Berkshire Hathaway Inc. has arrived at a purchase agreement for the Alleghany Corp insurance company, only a handful of weeks after Warren Buffett had said that there weren’t any good investment opportunities.
The purchase includes Alleghany insurer as well as the Transatlantic Holdings reinsurer.
This acquisition of the reinsurance and insurance company will broaden Berkshire Hathaway’s portfolio in this category, which already includes the Geico auto insurer and the General Re reinsurer, in addition to a unit providing coverage against unusual risks and major catastrophes.
“Berkshire will be the perfect permanent home for Alleghany, a company that I have closely observed for 60 years,” said a statement from Warren Buffett, the head of Berkshire since 1965.
The purchase represents one of the largest the company has made in its entire history. It would also bring Buffett and Joseph Brandon back together again. Brandon was CEO of General Re from 2001 through 2008 and is now the CEO at Alleghany, after having taken the position at the end of last year.

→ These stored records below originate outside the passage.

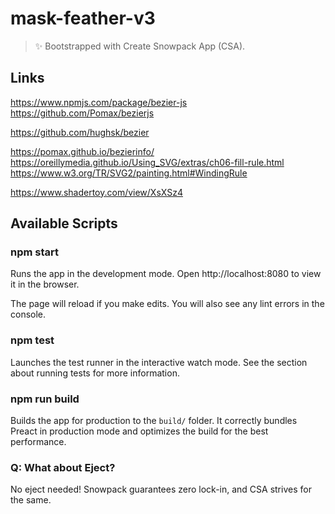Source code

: # mask-feather-v3

> ✨ Bootstrapped with Create Snowpack App (CSA).

## Links 

https://www.npmjs.com/package/bezier-js
https://github.com/Pomax/bezierjs

https://github.com/hughsk/bezier

https://pomax.github.io/bezierinfo/
https://oreillymedia.github.io/Using_SVG/extras/ch06-fill-rule.html
https://www.w3.org/TR/SVG2/painting.html#WindingRule

https://www.shadertoy.com/view/XsXSz4

## Available Scripts

### npm start

Runs the app in the development mode.
Open http://localhost:8080 to view it in the browser.

The page will reload if you make edits.
You will also see any lint errors in the console.

### npm test

Launches the test runner in the interactive watch mode.
See the section about running tests for more information.

### npm run build

Builds the app for production to the `build/` folder.
It correctly bundles Preact in production mode and optimizes the build for the best performance.

### Q: What about Eject?

No eject needed! Snowpack guarantees zero lock-in, and CSA strives for the same.
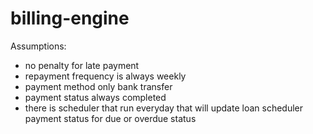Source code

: # billing-engine

Assumptions:

- no penalty for late payment
- repayment frequency is always weekly
- payment method only bank transfer
- payment status always completed
- there is scheduler that run everyday that will update loan scheduler payment status for due or overdue status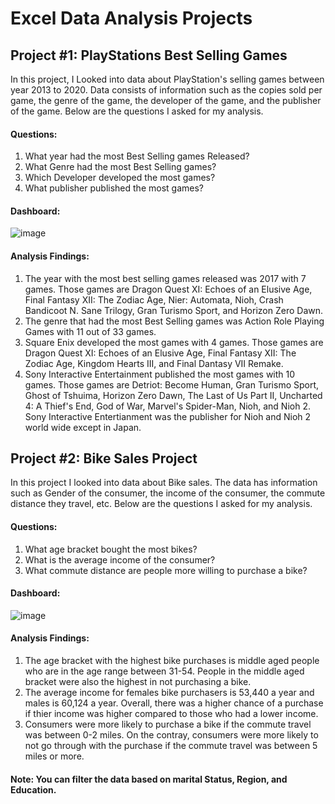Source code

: # Excel Data Analysis Projects

## Project #1: PlayStations Best Selling Games

In this project, I Looked into data about PlayStation's selling games between year 2013 to 2020. Data consists of information such as the copies sold per game, the genre of the game, the developer of the game, and the publisher of the game. Below are the questions I asked for my analysis.

  #### Questions:
  1. What year had the most Best Selling games Released? 
  3. What Genre had the most Best Selling games? 
  4. Which Developer developed the most games?
  5. What publisher published the most games? 

#### Dashboard: 

![image](https://github.com/gigimontes/Excel-projects/assets/143570053/f03ee252-59c6-4e92-b342-eba7f41be885)

  #### Analysis Findings:
  1. The year with the most best selling games released was 2017 with 7 games. Those games are Dragon Quest XI: Echoes of an Elusive Age, Final Fantasy XII: The Zodiac Age, Nier: Automata, Nioh, Crash Bandicoot N. Sane Trilogy, Gran Turismo Sport, and Horizon Zero Dawn.
  2. The genre that had the most Best Selling games was Action Role Playing Games with 11 out of 33 games.
  3. Square Enix developed the most games with 4 games. Those games are Dragon Quest XI: Echoes of an Elusive Age, Final Fantasy XII: The Zodiac Age, Kingdom Hearts III, and Final Dantasy VII Remake. 
  4. Sony Interactive Entertainment published the most games with 10 games. Those games are Detriot: Become Human, Gran Turismo Sport, Ghost of Tshuima, Horizon Zero Dawn, The Last of Us Part II, Uncharted 4: A Thief's End, God of War, Marvel's Spider-Man, Nioh, and Nioh 2. Sony Interactive Entertianment was the publisher for Nioh and Nioh 2 world wide except in Japan. 


## Project #2: Bike Sales Project

In this project I looked into data about Bike sales. The data has information such as Gender of the consumer, the income of the consumer, the commute distance they travel, etc. Below are the questions I asked for my analysis.

#### Questions: 
1. What age bracket bought the most bikes?
2. What is the average income of the consumer? 
3. What commute distance are people more willing to purchase a bike? 

#### Dashboard: 

![image](https://github.com/gigimontes/Excel-projects/assets/143570053/d4251f66-358b-4ead-80cf-61ef91659b84)

  #### Analysis Findings: 
   1. The age bracket with the highest bike purchases is middle aged people who are in the age range between 31-54. People in the middle aged bracket were also the highest in not purchasing a bike. 
  2. The average income for females bike purchasers is 53,440 a year and males is 60,124 a year. Overall, there was a higher chance of a purchase if thier income was higher compared to those who had a lower income.
  3. Consumers were more likely to purchase a bike if the commute travel was between 0-2 miles. On the contray, consumers were more likely to not go through with the purchase if the commute travel was between 5 miles or more.

#### Note: You can filter the data based on marital Status, Region, and Education. 
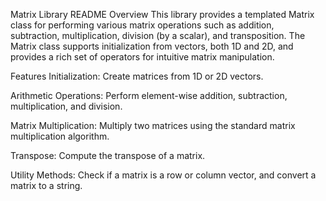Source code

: Matrix Library README
Overview
This library provides a templated Matrix class for performing various matrix operations such as addition, subtraction, multiplication, division (by a scalar), and transposition. The Matrix class supports initialization from vectors, both 1D and 2D, and provides a rich set of operators for intuitive matrix manipulation.

Features
Initialization: Create matrices from 1D or 2D vectors.

Arithmetic Operations: Perform element-wise addition, subtraction, multiplication, and division.

Matrix Multiplication: Multiply two matrices using the standard matrix multiplication algorithm.

Transpose: Compute the transpose of a matrix.

Utility Methods: Check if a matrix is a row or column vector, and convert a matrix to a string.
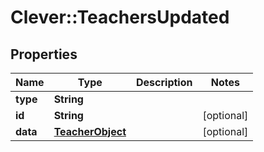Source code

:# Clever::TeachersUpdated

## Properties
Name | Type | Description | Notes
------------ | ------------- | ------------- | -------------
**type** | **String** |  | 
**id** | **String** |  | [optional] 
**data** | [**TeacherObject**](TeacherObject.md) |  | [optional] 


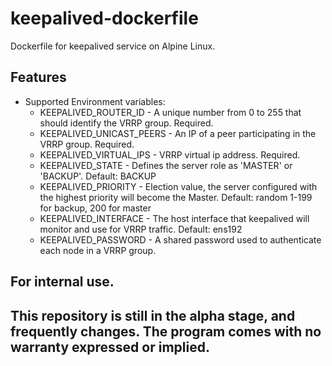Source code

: # keepalived-dockerfile
Dockerfile for keepalived service on Alpine Linux.

Features
--------

- Supported Environment variables:
    - KEEPALIVED_ROUTER_ID - A unique number from 0 to 255 that should identify the VRRP group. Required.
    - KEEPALIVED_UNICAST_PEERS - An IP of a peer participating in the VRRP group. Required.
    - KEEPALIVED_VIRTUAL_IPS - VRRP virtual ip address. Required.
    - KEEPALIVED_STATE - Defines the server role as 'MASTER' or 'BACKUP'. Default: BACKUP
    - KEEPALIVED_PRIORITY -  Election value, the server configured with the highest priority will become the Master. Default: random 1-199 for backup, 200 for master
    - KEEPALIVED_INTERFACE - The host interface that keepalived will monitor and use for VRRP traffic. Default: ens192
    - KEEPALIVED_PASSWORD - A shared password used to authenticate each node in a VRRP group.

## For internal use.

## This repository is still in the alpha stage, and frequently changes. The program comes with no warranty expressed or implied.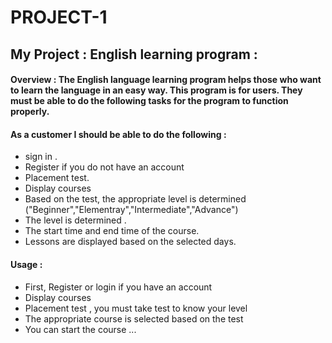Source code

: # PROJECT-1



## My Project :  English learning program :

#### Overview : The English language learning program helps those who want to learn the language in an easy way. This program is for users. They must be able to do the following tasks for the program to function properly. 

#### As a customer I should be able to do the following :

- sign in . 
- Register if you do not have an account
- Placement test.
- Display courses 
- Based on the test, the appropriate level is determined ("Beginner","Elementray","Intermediate","Advance")
- The level is determined .
- The start time and end time of the course. 
- Lessons are displayed based on the selected days.





#### Usage :
 
 - First, Register or login if you have an account
 - Display courses
 - Placement test , you must take test to know your level
 -  The appropriate course is selected based on the test
 - You can start the course ...

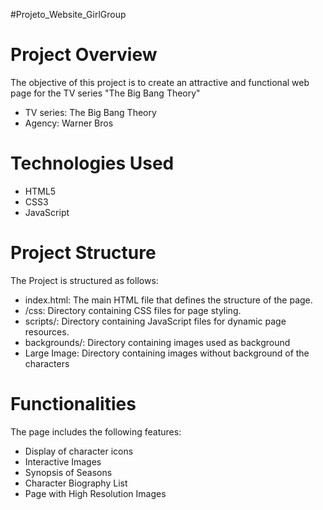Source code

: #Projeto_Website_GirlGroup

# Project Overview
The objective of this project is to create an attractive and functional web page for the TV series "The Big Bang Theory"

- TV series: The Big Bang Theory
- Agency: Warner Bros


# Technologies Used
- HTML5
- CSS3
- JavaScript

# Project Structure
The Project is structured as follows:

- index.html: The main HTML file that defines the structure of the page.
- /css: Directory containing CSS files for page styling.
- scripts/: Directory containing JavaScript files for dynamic page resources.
- backgrounds/: Directory containing images used as background
- Large Image: Directory containing images without background of the characters

# Functionalities
The page includes the following features:

- Display of character icons
- Interactive Images
- Synopsis of Seasons
- Character Biography List
- Page with High Resolution Images
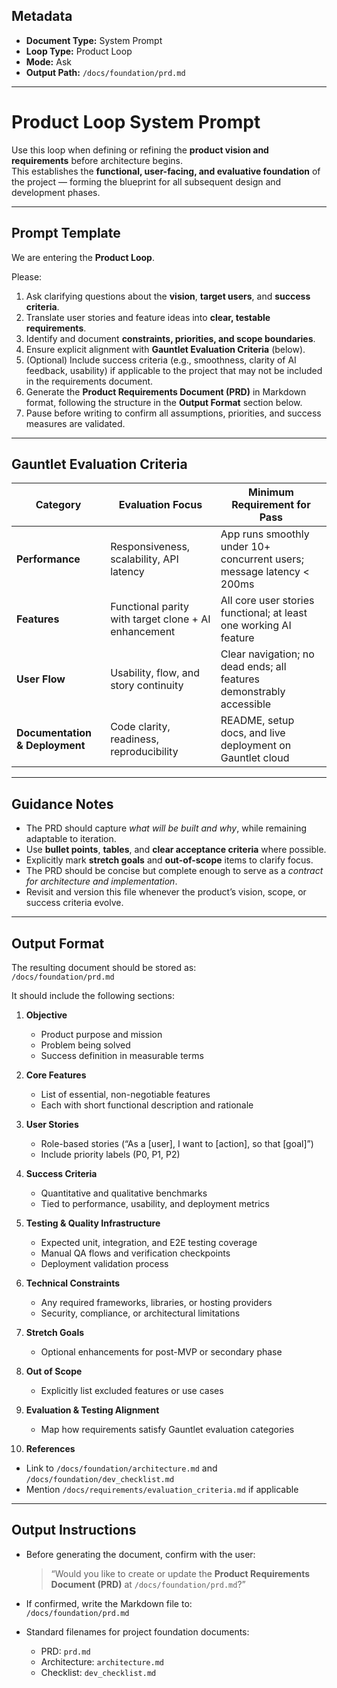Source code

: ## Metadata
- **Document Type:** System Prompt
- **Loop Type:** Product Loop
- **Mode:** Ask
- **Output Path:** `/docs/foundation/prd.md`

---

# Product Loop System Prompt

Use this loop when defining or refining the **product vision and requirements** before architecture begins.  
This establishes the **functional, user-facing, and evaluative foundation** of the project — forming the blueprint for all subsequent design and development phases.

---

## Prompt Template

We are entering the **Product Loop**.

Please:
1. Ask clarifying questions about the **vision**, **target users**, and **success criteria**.  
2. Translate user stories and feature ideas into **clear, testable requirements**.  
3. Identify and document **constraints, priorities, and scope boundaries**.  
4. Ensure explicit alignment with **Gauntlet Evaluation Criteria** (below).
5. (Optional) Include success criteria (e.g., smoothness, clarity of AI feedback, usability) if applicable to the project that may not be included in the requirements document.
6. Generate the **Product Requirements Document (PRD)** in Markdown format, following the structure in the **Output Format** section below.  
7. Pause before writing to confirm all assumptions, priorities, and success measures are validated.

---

## Gauntlet Evaluation Criteria

| Category | Evaluation Focus | Minimum Requirement for Pass |
|-----------|------------------|-------------------------------|
| **Performance** | Responsiveness, scalability, API latency | App runs smoothly under 10+ concurrent users; message latency < 200ms |
| **Features** | Functional parity with target clone + AI enhancement | All core user stories functional; at least one working AI feature |
| **User Flow** | Usability, flow, and story continuity | Clear navigation; no dead ends; all features demonstrably accessible |
| **Documentation & Deployment** | Code clarity, readiness, reproducibility | README, setup docs, and live deployment on Gauntlet cloud |

---

## Guidance Notes

- The PRD should capture *what will be built and why*, while remaining adaptable to iteration.  
- Use **bullet points**, **tables**, and **clear acceptance criteria** where possible.  
- Explicitly mark **stretch goals** and **out-of-scope** items to clarify focus.  
- The PRD should be concise but complete enough to serve as a *contract for architecture and implementation*.  
- Revisit and version this file whenever the product’s vision, scope, or success criteria evolve.  

---

## Output Format

The resulting document should be stored as:  
`/docs/foundation/prd.md`

It should include the following sections:

1. **Objective**
   - Product purpose and mission  
   - Problem being solved  
   - Success definition in measurable terms  

2. **Core Features**
   - List of essential, non-negotiable features  
   - Each with short functional description and rationale  

3. **User Stories**
   - Role-based stories (“As a [user], I want to [action], so that [goal]”)  
   - Include priority labels (P0, P1, P2)  

4. **Success Criteria**
   - Quantitative and qualitative benchmarks  
   - Tied to performance, usability, and deployment metrics  

5. **Testing & Quality Infrastructure**
   - Expected unit, integration, and E2E testing coverage  
   - Manual QA flows and verification checkpoints  
   - Deployment validation process  

6. **Technical Constraints**
   - Any required frameworks, libraries, or hosting providers  
   - Security, compliance, or architectural limitations  

7. **Stretch Goals**
   - Optional enhancements for post-MVP or secondary phase  

8. **Out of Scope**
   - Explicitly list excluded features or use cases  

9. **Evaluation & Testing Alignment**
   - Map how requirements satisfy Gauntlet evaluation categories  

10. **References**
   - Link to `/docs/foundation/architecture.md` and `/docs/foundation/dev_checklist.md`  
   - Mention `/docs/requirements/evaluation_criteria.md` if applicable  

---

## Output Instructions

- Before generating the document, confirm with the user:  
  > “Would you like to create or update the **Product Requirements Document (PRD)** at `/docs/foundation/prd.md`?”

- If confirmed, write the Markdown file to:  
  `/docs/foundation/prd.md`

- Standard filenames for project foundation documents:
  - PRD: `prd.md`
  - Architecture: `architecture.md`
  - Checklist: `dev_checklist.md`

The insurance company purchase also ends Buffett’s six year-long fast of large investments
The acquisition provides Buffett with the opportunity to use some of the $146.7 billion in cash and equivalents that Berkshire had by the close of 2021.
It was only February 26 when Buffett bemoaned the fact that “internal opportunities deliver far better returns than acquisitions,” in his annual shareholder letter. He added that there wasn’t much that “excites us” in the equity markets, committing to keeping $30 billion in cash on hand.
In the acquisition of Alleghany, Berkshire agreed to pay $848.02 in cash per share, which is a premium of about 25 percent over the closing price from last Friday. The acquisition is not yet final, as the insurance company still has the remainder of a 25-day “go-shop” period in which it can seek out a better offer than what Berkshire has made. The massive Omaha, Nebraska-based conglomerate does not participate in bidding wars. Should the transaction continue forward, it is expected to close in Q4 2022, pending Alleghany shareholder and regulatory approvals.